WHAT THE EXERCISE ASKS -
Would you please copy each line of the data in which the string "unitsMM" occurs?

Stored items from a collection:
------------------------------------------------------------

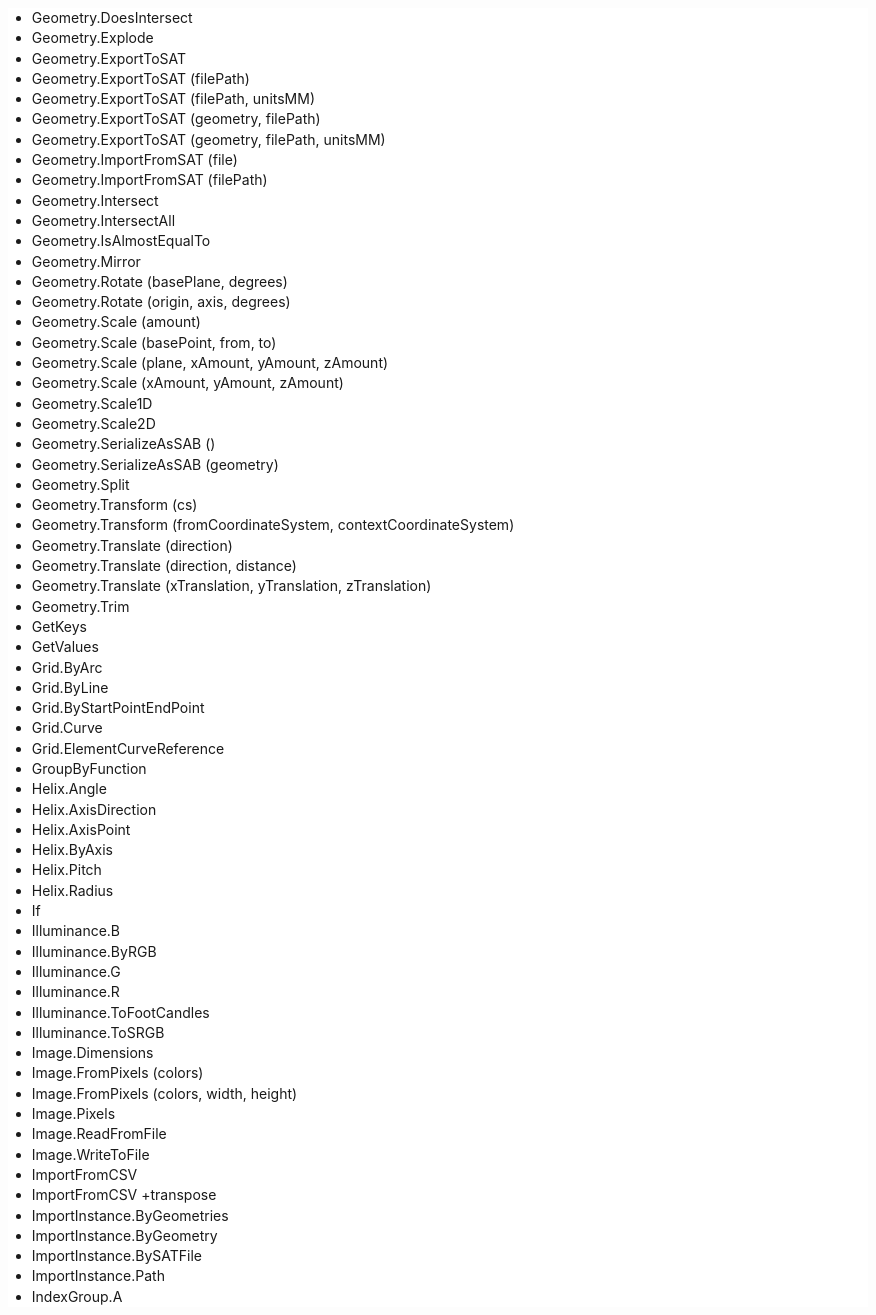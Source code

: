 * Geometry.DoesIntersect
* Geometry.Explode
* Geometry.ExportToSAT
* Geometry.ExportToSAT (filePath)
* Geometry.ExportToSAT (filePath, unitsMM)
* Geometry.ExportToSAT (geometry, filePath)
* Geometry.ExportToSAT (geometry, filePath, unitsMM)
* Geometry.ImportFromSAT (file)
* Geometry.ImportFromSAT (filePath)
* Geometry.Intersect
* Geometry.IntersectAll
* Geometry.IsAlmostEqualTo
* Geometry.Mirror
* Geometry.Rotate (basePlane, degrees)
* Geometry.Rotate (origin, axis, degrees)
* Geometry.Scale (amount)
* Geometry.Scale (basePoint, from, to)
* Geometry.Scale (plane, xAmount, yAmount, zAmount)
* Geometry.Scale (xAmount, yAmount, zAmount)
* Geometry.Scale1D
* Geometry.Scale2D
* Geometry.SerializeAsSAB ()
* Geometry.SerializeAsSAB (geometry)
* Geometry.Split
* Geometry.Transform (cs)
* Geometry.Transform (fromCoordinateSystem, contextCoordinateSystem)
* Geometry.Translate (direction)
* Geometry.Translate (direction, distance)
* Geometry.Translate (xTranslation, yTranslation, zTranslation)
* Geometry.Trim
* GetKeys
* GetValues
* Grid.ByArc
* Grid.ByLine
* Grid.ByStartPointEndPoint
* Grid.Curve
* Grid.ElementCurveReference
* GroupByFunction
* Helix.Angle
* Helix.AxisDirection
* Helix.AxisPoint
* Helix.ByAxis
* Helix.Pitch
* Helix.Radius
* If
* Illuminance.B
* Illuminance.ByRGB
* Illuminance.G
* Illuminance.R
* Illuminance.ToFootCandles
* Illuminance.ToSRGB
* Image.Dimensions
* Image.FromPixels (colors)
* Image.FromPixels (colors, width, height)
* Image.Pixels
* Image.ReadFromFile
* Image.WriteToFile
* ImportFromCSV
* ImportFromCSV +transpose
* ImportInstance.ByGeometries
* ImportInstance.ByGeometry
* ImportInstance.BySATFile
* ImportInstance.Path
* IndexGroup.A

------------------------------------------------------------

OUTPUT BELOW -
* Geometry.ExportToSAT (filePath, unitsMM)
* Geometry.ExportToSAT (geometry, filePath, unitsMM)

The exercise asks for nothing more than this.